Filter the material below so that only lines containing "values" remain.
..............................
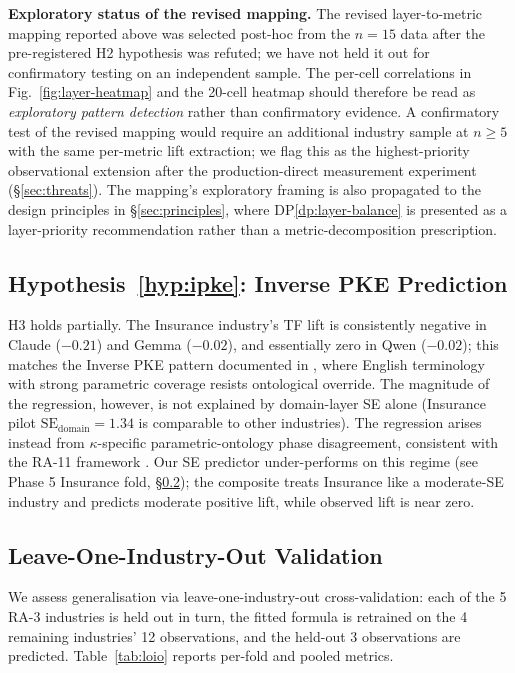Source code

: \documentclass[11pt,a4paper]{article}
\newcommand{\se}{\mathrm{SE}}
\newcommand{\sedom}{\se_{\text{domain}}}
\newcommand{\kapp}{\kappa}
\begin{document}
\textbf{Exploratory status of the revised mapping.} The revised
layer-to-metric mapping reported above was selected post-hoc from the
$n = 15$ data after the pre-registered H2 hypothesis was refuted; we
have not held it out for confirmatory testing on an independent sample.
The per-cell correlations in Fig.~\ref{fig:layer-heatmap} and the
20-cell heatmap should therefore be read as \emph{exploratory pattern
detection} rather than confirmatory evidence. A confirmatory test of
the revised mapping would require an additional industry sample at
$n \geq 5$ with the same per-metric lift extraction; we flag this as
the highest-priority observational extension after the
production-direct measurement experiment (\S\ref{sec:threats}). The
mapping's exploratory framing is also propagated to the design
principles in \S\ref{sec:principles}, where DP\ref{dp:layer-balance}
is presented as a layer-priority recommendation rather than a
metric-decomposition prescription.

\subsection{Hypothesis~\ref{hyp:ipke}: Inverse PKE Prediction}

H3 holds partially. The Insurance industry's TF lift is consistently
negative in Claude ($-0.21$) and Gemma ($-0.02$), and essentially zero
in Qwen ($-0.02$); this matches the Inverse PKE pattern documented in
\citet{luong2026neurosymbolic}, where English terminology with strong
parametric coverage resists ontological override. The magnitude of the
regression, however, is not explained by domain-layer SE alone (Insurance
pilot $\sedom = 1.34$ is comparable to other industries). The regression
arises instead from $\kapp$-specific parametric-ontology phase
disagreement, consistent with the RA-11 framework
\citep{luong2026quantum}. Our SE predictor under-performs on this
regime (see Phase 5 Insurance fold, \S\ref{sec:holdout}); the composite
treats Insurance like a moderate-SE industry and predicts moderate
positive lift, while observed lift is near zero.

\subsection{Leave-One-Industry-Out Validation}
\label{sec:holdout}

We assess generalisation via leave-one-industry-out cross-validation:
each of the 5 RA-3 industries is held out in turn, the fitted
formula is retrained on the 4 remaining industries' 12 observations, and
the held-out 3 observations are predicted. Table~\ref{tab:loio} reports
per-fold and pooled metrics.
\end{document}
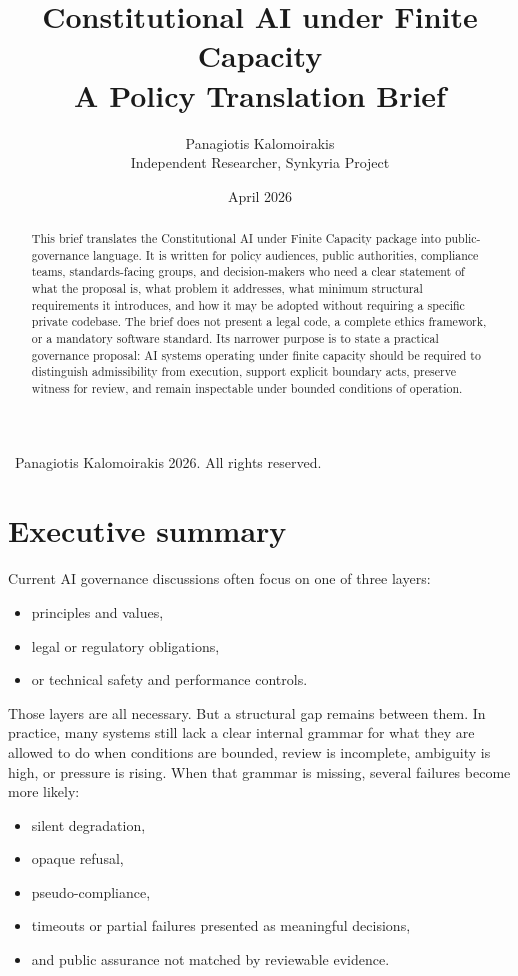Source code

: \documentclass[11pt]{article}
\title{Constitutional AI under Finite Capacity\\
A Policy Translation Brief}
\author{Panagiotis Kalomoirakis\\
Independent Researcher, Synkyria Project}
\date{April 2026}
\begin{document}
\maketitle

\begin{center}
\small \textcopyright\ Panagiotis Kalomoirakis 2026. All rights reserved.
\end{center}

\begin{abstract}
This brief translates the Constitutional AI under Finite Capacity package into public-governance language. It is written for policy audiences, public authorities, compliance teams, standards-facing groups, and decision-makers who need a clear statement of what the proposal is, what problem it addresses, what minimum structural requirements it introduces, and how it may be adopted without requiring a specific private codebase. The brief does not present a legal code, a complete ethics framework, or a mandatory software standard. Its narrower purpose is to state a practical governance proposal: AI systems operating under finite capacity should be required to distinguish admissibility from execution, support explicit boundary acts, preserve witness for review, and remain inspectable under bounded conditions of operation.
\end{abstract}

\section{Executive summary}

Current AI governance discussions often focus on one of three layers:
\begin{itemize}[leftmargin=2em]
    \item principles and values,
    \item legal or regulatory obligations,
    \item or technical safety and performance controls.
\end{itemize}

Those layers are all necessary. But a structural gap remains between them. In practice, many systems still lack a clear internal grammar for what they are allowed to do when conditions are bounded, review is incomplete, ambiguity is high, or pressure is rising. When that grammar is missing, several failures become more likely:
\begin{itemize}[leftmargin=2em]
    \item silent degradation,
    \item opaque refusal,
    \item pseudo-compliance,
    \item timeouts or partial failures presented as meaningful decisions,
    \item and public assurance not matched by reviewable evidence.
\end{itemize}
\end{document}
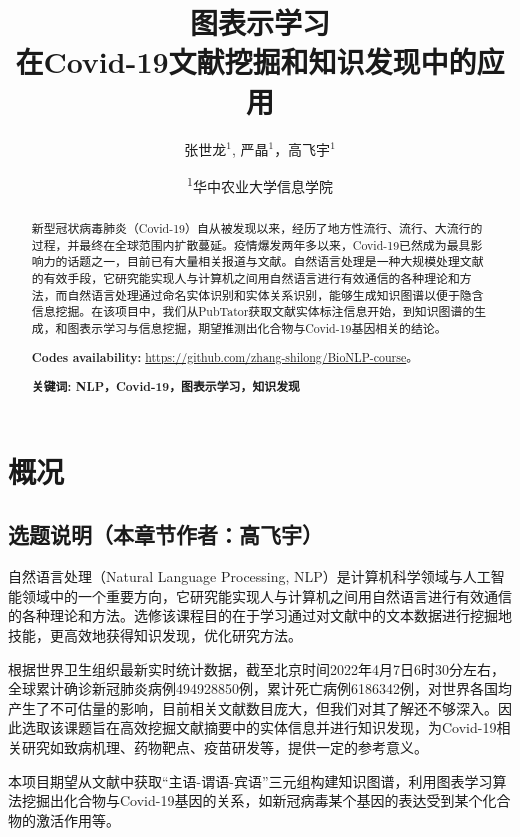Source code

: \documentclass[twocolumn]{article}
\title{图表示学习\\在Covid-19文献挖掘和知识发现中的应用}
\author{张世龙$^{1}$, 严晶$^{1}$，高飞宇$^{1}$}
\date{
\textsuperscript{1}华中农业大学信息学院}
\begin{document}
\maketitle

\begin{abstract}
新型冠状病毒肺炎（Covid-19）自从被发现以来，经历了地方性流行、流行、大流行的过程，并最终在全球范围内扩散蔓延。疫情爆发两年多以来，Covid-19已然成为最具影响力的话题之一，目前已有大量相关报道与文献。自然语言处理是一种大规模处理文献的有效手段，它研究能实现人与计算机之间用自然语言进行有效通信的各种理论和方法，而自然语言处理通过命名实体识别和实体关系识别，能够生成知识图谱以便于隐含信息挖掘。在该项目中，我们从PubTator获取文献实体标注信息开始，到知识图谱的生成，和图表示学习与信息挖掘，期望推测出化合物与Covid-19基因相关的结论。\par
{\bf Codes availability:} \url{https://github.com/zhang-shilong/BioNLP-course}。\par
{\bf 关键词: NLP，Covid-19，图表示学习，知识发现}
\end{abstract}

\maketitle

\section{概况}
\subsection{选题说明（本章节作者：高飞宇）}
自然语言处理（Natural Language Processing, NLP）是计算机科学领域与人工智能领域中的一个重要方向，它研究能实现人与计算机之间用自然语言进行有效通信的各种理论和方法。选修该课程目的在于学习通过对文献中的文本数据进行挖掘地技能，更高效地获得知识发现，优化研究方法。\par
根据世界卫生组织最新实时统计数据，截至北京时间2022年4月7日6时30分左右，全球累计确诊新冠肺炎病例494928850例，累计死亡病例6186342例，对世界各国均产生了不可估量的影响，目前相关文献数目庞大，但我们对其了解还不够深入。因此选取该课题旨在高效挖掘文献摘要中的实体信息并进行知识发现，为Covid-19相关研究如致病机理、药物靶点、疫苗研发等，提供一定的参考意义。\par
本项目期望从文献中获取“主语-谓语-宾语”三元组构建知识图谱，利用图表学习算法挖掘出化合物与Covid-19基因的关系，如新冠病毒某个基因的表达受到某个化合物的激活作用等。\par
\end{document}
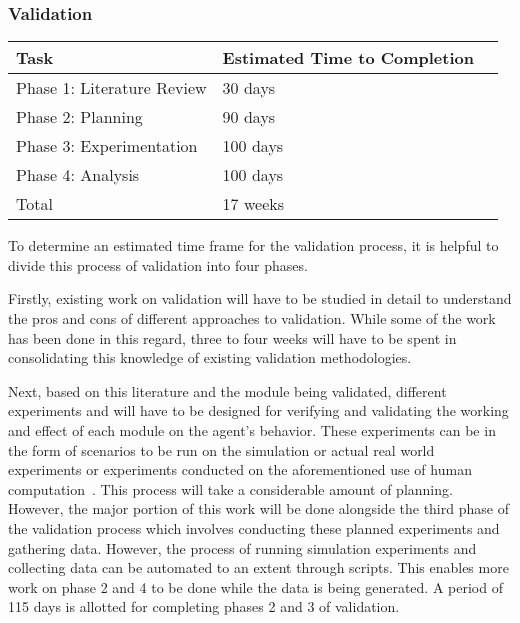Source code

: \subsubsection{Validation}
\label{CFW:ValidationTimeFrame}

\begin{table}[tbp]
\centering
{} %
\begin{tabular}{p{2.5in}   p{1.25in}   p{1.25in}} %
\hline\hline %
Task & Estimated Time to Completion \\
\hline
Phase 1: Literature Review & 30 days \\[3pt]
Phase 2: Planning & 90 days \\[3pt]
Phase 3: Experimentation & 100 days \\[3pt]
Phase 4: Analysis & 100 days \\[3pt]
\hline
Total & 17 weeks \\[3pt]
\bottomrule
\end{tabular}
\label{tab:Validation}
\end{table}

To determine an estimated time frame for the validation process, it is helpful to divide this process of validation into four phases. 

Firstly, existing work on validation will have to be studied in detail to understand the pros and cons of different approaches to validation. While some of the work has been done in this regard, three to four weeks will have to be spent in consolidating this knowledge of existing validation methodologies. 

Next, based on this literature and the module being validated, different experiments and will have to be designed for verifying and validating the working and effect of each module on the agent's behavior. These experiments can be in the form of scenarios to be run on the simulation or actual real world experiments or experiments conducted on the aforementioned use of human computation~\cite{Pengfei:2011us}. This process will take a considerable amount of planning. However, the major portion of this work will be done alongside the third phase of the validation process which involves conducting these planned experiments and gathering data. However, the process of running simulation experiments and collecting data can be automated to an extent through scripts. This enables more work on phase 2 and 4 to be done while the data is being generated. A period of 115 days is allotted for completing phases 2 and 3 of validation.

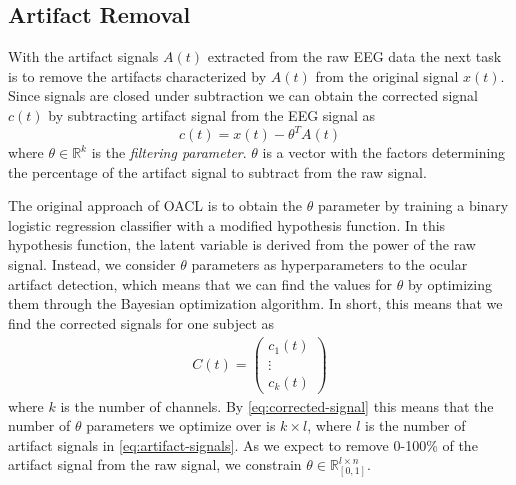 \subsection{Artifact Removal}
With the artifact signals $A(t)$ extracted from the raw EEG data the next task is to remove the artifacts characterized by $A(t)$ from the original signal $x(t)$. Since signals are closed under subtraction we can obtain the corrected signal $c(t)$ by subtracting artifact signal from the EEG signal as
\begin{equation}\label{eq:corrected-signal}
c(t) = x(t) - \theta^T A(t)
\end{equation}
where $\theta \in \mathbb{R}^{k}$ is the \emph{filtering parameter}. $\theta$ is a vector with the factors determining the percentage of the artifact signal to subtract from the raw signal. 

The original approach of OACL is to obtain the $\theta$ parameter by training a binary logistic regression classifier with a modified hypothesis function. In this hypothesis function, the latent variable is derived from the power of the raw signal. Instead, we consider $\theta$ parameters as hyperparameters to the ocular artifact detection, which means that we can find the values for $\theta$ by optimizing them through the Bayesian optimization algorithm. In short, this means that we find the corrected signals for one subject as
\begin{align}\label{eq:corrected-signal}
C(t)=  \begin{pmatrix}
c_1(t) \\
\vdots  \\
c_{k}(t) 
\end{pmatrix}
\end{align}
where $k$ is the number of channels. By \cref{eq:corrected-signal} this means that the number of $\theta$ parameters we optimize over is $k \times l$, where $l$ is the number of artifact signals in \cref{eq:artifact-signals}. As we expect to remove 0-100\% of the artifact signal from the raw signal, we constrain $\theta \in \mathbb{R}^{l\times n}_{[0,1]}$.

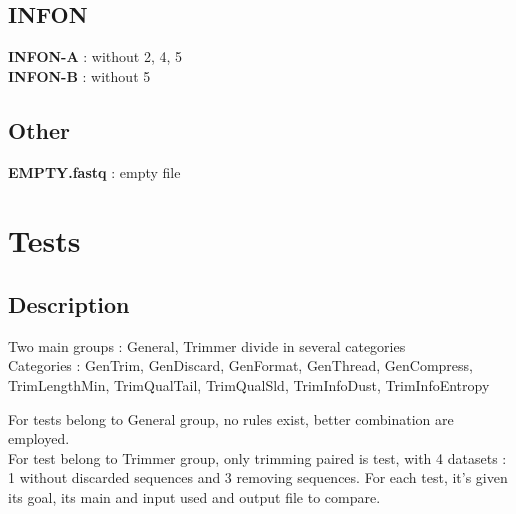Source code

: \documentclass{article}
\begin{document}
\subsection{INFON}
\textbf{INFON-A} : without 2, 4, 5\\
\textbf{INFON-B} : without 5\\

\subsection{Other}
\textbf{EMPTY.fastq} : empty file

\section{Tests}
\subsection{Description}
Two main groups : General, Trimmer divide in several categories\\
Categories : GenTrim, GenDiscard, GenFormat, GenThread, GenCompress, TrimLengthMin, TrimQualTail, TrimQualSld, TrimInfoDust, TrimInfoEntropy\par

For tests belong to General group, no rules exist, better combination are employed.\\
For test belong to Trimmer group, only trimming paired is test, with 4 datasets : 1 without discarded sequences and 3 removing sequences.
For each test, it's given its goal, its main and input used and output file to compare.
\end{document}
..............................
Written response
    \item principles and values,
The original approach of OACL is to obtain the $\theta$ parameter by training a binary logistic regression classifier with a modified hypothesis function. In this hypothesis function, the latent variable is derived from the power of the raw signal. Instead, we consider $\theta$ parameters as hyperparameters to the ocular artifact detection, which means that we can find the values for $\theta$ by optimizing them through the Bayesian optimization algorithm. In short, this means that we find the corrected signals for one subject as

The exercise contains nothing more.